Gli orrori del nazismo e dei campi di concentramento visti da un bambino: l'idea di base non è affatto nuova, ma è supportata da una regia perfettamente calibrata e una bella fotografia. La sceneggiatura viaggia molto lentamente e senza particolari guizzi, finché poco prima della fine non tira fuori un'idea veramente ottima: un modo beffardo ed efficacissimo per ribadire il concetto di uguaglianza, ricordando con forza l'orrore dei lager. Cast di livello medio-alto, musiche di routine. Buono.
Lo sguardo di un bambino, che non può cogliere la radicalità dell’orrore che insorge, è restituito con un efficace e immediato contrappunto simbolico a tutto il film: la casa di partenza e quella di arrivo, righe e sbarre, filo spinato e bambole. La temperatura emotiva s’innalza attraverso la continua stimolazione della consapevolezza storica e adulta, in una progressione del racconto classica e puntuale che devitalizza la retorica e introduce al rapinoso, agghiacciante finale. Fotografia realista e luminosa di Benoît Delhomme; struggenti note James Horner. Prodotto dalla Walt Disney Picture.
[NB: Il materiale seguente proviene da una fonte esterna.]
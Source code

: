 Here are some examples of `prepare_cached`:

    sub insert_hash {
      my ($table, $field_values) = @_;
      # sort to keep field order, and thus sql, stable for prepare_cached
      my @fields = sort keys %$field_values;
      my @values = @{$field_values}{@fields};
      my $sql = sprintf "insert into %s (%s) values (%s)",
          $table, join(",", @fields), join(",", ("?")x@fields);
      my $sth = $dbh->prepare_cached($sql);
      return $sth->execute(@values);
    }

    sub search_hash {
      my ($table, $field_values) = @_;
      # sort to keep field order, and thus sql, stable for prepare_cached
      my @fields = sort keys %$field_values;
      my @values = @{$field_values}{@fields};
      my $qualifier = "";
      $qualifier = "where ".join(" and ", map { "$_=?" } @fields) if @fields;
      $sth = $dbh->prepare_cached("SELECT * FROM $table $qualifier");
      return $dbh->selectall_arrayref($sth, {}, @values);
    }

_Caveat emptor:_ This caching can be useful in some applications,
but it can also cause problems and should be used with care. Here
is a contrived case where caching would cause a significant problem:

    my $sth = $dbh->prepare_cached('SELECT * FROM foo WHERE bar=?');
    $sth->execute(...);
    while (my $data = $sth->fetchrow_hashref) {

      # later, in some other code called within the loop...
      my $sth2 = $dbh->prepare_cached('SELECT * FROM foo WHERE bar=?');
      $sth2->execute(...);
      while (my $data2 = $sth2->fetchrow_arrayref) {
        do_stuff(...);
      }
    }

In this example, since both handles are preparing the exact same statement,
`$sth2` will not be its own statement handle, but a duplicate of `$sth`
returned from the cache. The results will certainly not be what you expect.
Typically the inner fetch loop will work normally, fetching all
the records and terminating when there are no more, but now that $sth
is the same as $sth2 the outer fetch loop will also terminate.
Il bambino con il pigiama a righe è uno dei pochi film degli ultimi anni che merita veramente il 4+. Questo film contiene in sé tutta la drammaticità degli orrori nazisti e dei campi di concentramento vissuti con gli occhi di due bambini: uno figlio di un sergente nazista e un ebreo che vive in un campo di concentramento. Un cast di volti non noti ma eccezionalmente bravi, compreso il protagonista, fanno da contorno ad un bel film dal finale tragico.
Come raccontare la tragedia dei campi di concentramento attraverso gli occhi di un bambino, di quelli fortunati (è figlio di un gerarca) che entra in contatto con uno di quelli meno fortunati. La regia pone loro due al centro della storia e lo fa senza ricorrere al miele, anzi. Risultano meno convincenti gli altri personaggi, funzionali ma un po' troppo schematici nell'economia del racconto.
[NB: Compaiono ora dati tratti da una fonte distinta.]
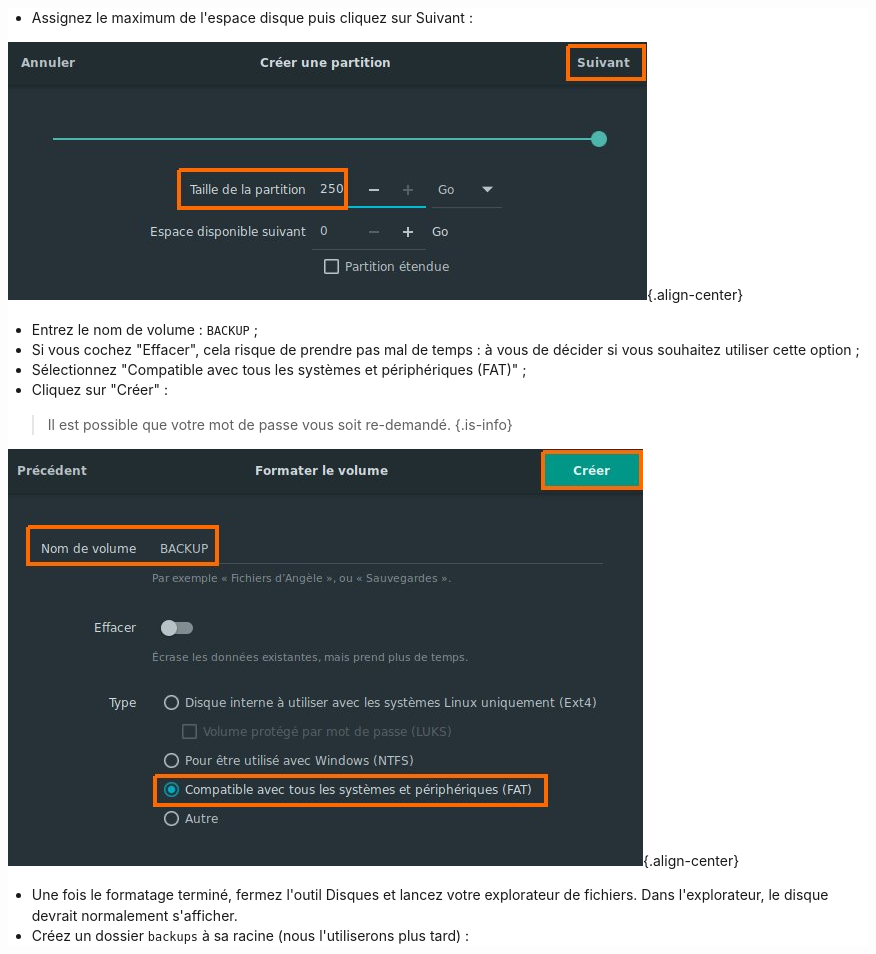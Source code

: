 - Assignez le maximum de l'espace disque puis cliquez sur Suivant :

![](/images/dejadup-prep-15.jpg){.align-center}

- Entrez le nom de volume : `BACKUP` ;
- Si vous cochez "Effacer", cela risque de prendre pas mal de temps : à vous de décider si vous souhaitez utiliser cette option ;
- Sélectionnez "Compatible avec tous les systèmes et périphériques (FAT)" ;
- Cliquez sur "Créer" :

> Il est possible que votre mot de passe vous soit re-demandé.
{.is-info}

![](/images/dejadup-prep-16.jpg){.align-center}

- Une fois le formatage terminé, fermez l'outil Disques et lancez votre explorateur de fichiers. Dans l'explorateur, le disque devrait normalement s'afficher.
- Créez un dossier `backups` à sa racine (nous l'utiliserons plus tard) :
Figlio del comandante di un lager fa amicizia con un bambino ebreo coetaneo internato: una storia struggente e spietata, che sconvolge l'ordine incomprensibile disegnato dagli adulti. Raccontare lo sterminio degli ebrei e le camere a gas ai ragazzi è dura, ma Herman sceglie la prospettiva giusta, quella ingenua e perciò "vera" (oltre ogni verosimiglianza, in effetti poco rispettata) dei bambini stessi. La commozione nasce dalla loro "anormale" normalità in un mondo che ha perso il senso del normale, ed esplode potente in un finale catartico.
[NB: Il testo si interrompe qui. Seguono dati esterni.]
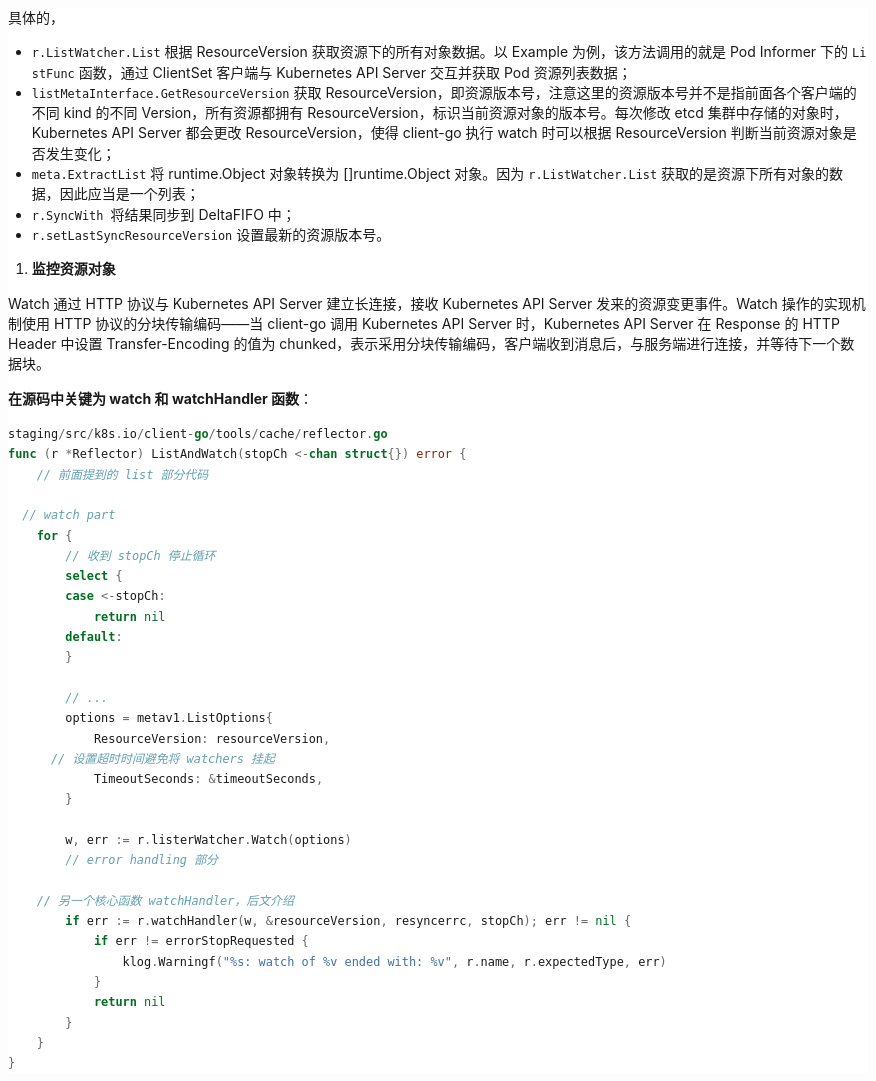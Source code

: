 具体的，

- `r.ListWatcher.List` 根据 ResourceVersion 获取资源下的所有对象数据。以 Example 为例，该方法调用的就是 Pod Informer 下的 `ListFunc` 函数，通过 ClientSet 客户端与 Kubernetes API Server 交互并获取 Pod 资源列表数据；
- `listMetaInterface.GetResourceVersion` 获取 ResourceVersion，即资源版本号，注意这里的资源版本号并不是指前面各个客户端的不同 kind 的不同 Version，所有资源都拥有 ResourceVersion，标识当前资源对象的版本号。每次修改 etcd 集群中存储的对象时，Kubernetes API Server 都会更改 ResourceVersion，使得 client-go 执行 watch 时可以根据 ResourceVersion 判断当前资源对象是否发生变化；
- `meta.ExtractList` 将 runtime.Object 对象转换为 []runtime.Object 对象。因为 `r.ListWatcher.List` 获取的是资源下所有对象的数据，因此应当是一个列表；
- `r.SyncWith `将结果同步到 DeltaFIFO 中；
- `r.setLastSyncResourceVersion` 设置最新的资源版本号。

1. **监控资源对象**

Watch 通过 HTTP 协议与 Kubernetes API Server 建立长连接，接收 Kubernetes API Server 发来的资源变更事件。Watch 操作的实现机制使用 HTTP 协议的分块传输编码——当 client-go 调用 Kubernetes API Server 时，Kubernetes API Server 在 Response 的 HTTP Header 中设置 Transfer-Encoding 的值为 chunked，表示采用分块传输编码，客户端收到消息后，与服务端进行连接，并等待下一个数据块。

**在源码中关键为 watch 和 watchHandler 函数**：

```go
staging/src/k8s.io/client-go/tools/cache/reflector.go
func (r *Reflector) ListAndWatch(stopCh <-chan struct{}) error {
	// 前面提到的 list 部分代码
  
  // watch part
	for {
		// 收到 stopCh 停止循环
		select {
		case <-stopCh:
			return nil
		default:
		}

		// ...
		options = metav1.ListOptions{
			ResourceVersion: resourceVersion,
      // 设置超时时间避免将 watchers 挂起
			TimeoutSeconds: &timeoutSeconds,
		}

		w, err := r.listerWatcher.Watch(options)
		// error handling 部分
    
    // 另一个核心函数 watchHandler，后文介绍
		if err := r.watchHandler(w, &resourceVersion, resyncerrc, stopCh); err != nil {
			if err != errorStopRequested {
				klog.Warningf("%s: watch of %v ended with: %v", r.name, r.expectedType, err)
			}
			return nil
		}
	}
}
```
Un film per non dimenticare le terribili sofferenze inferte a un intero popolo. Orrori raccontati e visti attraverso gli occhi e l'ingenuità di un bambino di otto anni. È proprio l'innoncenza del piccolo a sottolineare per l'ennesima volta l'insensatezza dei fatti avvenuti.
Dal romanzo di John Boyne un film splendidamente realizzato, commovente e delicato allo stesso tempo. Una regia meticolosa per una storia drammatica e beffarda: un'amicizia tra due bambini, uno deportato e l'altro "privilegiato" figlio di un ufficiale nazista. Incredibile ironia della sorte nel finale per un lungometraggio lungimirante e ottimamente realizzato.
Che dire, non è mai facile giudicare obiettivamente un film dai contenuti ustionanti e drammatici come questo. Nel complesso, la storia è tragicamente potente, e la regia fa il suo dovere. Il finale è amaro come il fiele. Se vogliamo trovarci difetti, stanno tutti in alcuni particolari poco verosimili (nella realtà storica, purtroppo, nessun bambino internato in un lager avrebbe avuto lo spazio e la tranquillità per conversare amabilmente tutti i giorni con un bambino tedesco attraverso la rete di recinzione). A parte questo, ottimo film.
Questo è il film che La vita è bella avrebbe potuto essere, se scevro dell'insopportabile deriva favolistica di Benigni. Herman racconta in maniera lucida e senza mezze misure l'orrore visto dagli occhi di due bambini, entrambi innocenti ma diversi... dal punto di vista degli adulti. Cast piuttosto sconosciuto, ma che si comporta in maniera esemplare, coinvolgendo lo spettatore anche al di là di qualche idea sicuramente poco credibile. Finale colpo nello stomaco. Non un capolavoro, ma un tentativo serio e più che apprezzabile.
Un bambino figlio di un generale nazista fa amicizia con un bambino ebreo in un campo di concentramento. All'oscuro di quanto stia accadendo nel mondo il bimbo di 8 anni interpreta i fatti reali a modo proprio e sa commuovere e affascinare lo spettatore. Cast di sconosciuti per un film memorabile, che dovrebbe essere mostrato nelle scuole e che sa far riflettere al punto giusto. Finale azzeccato.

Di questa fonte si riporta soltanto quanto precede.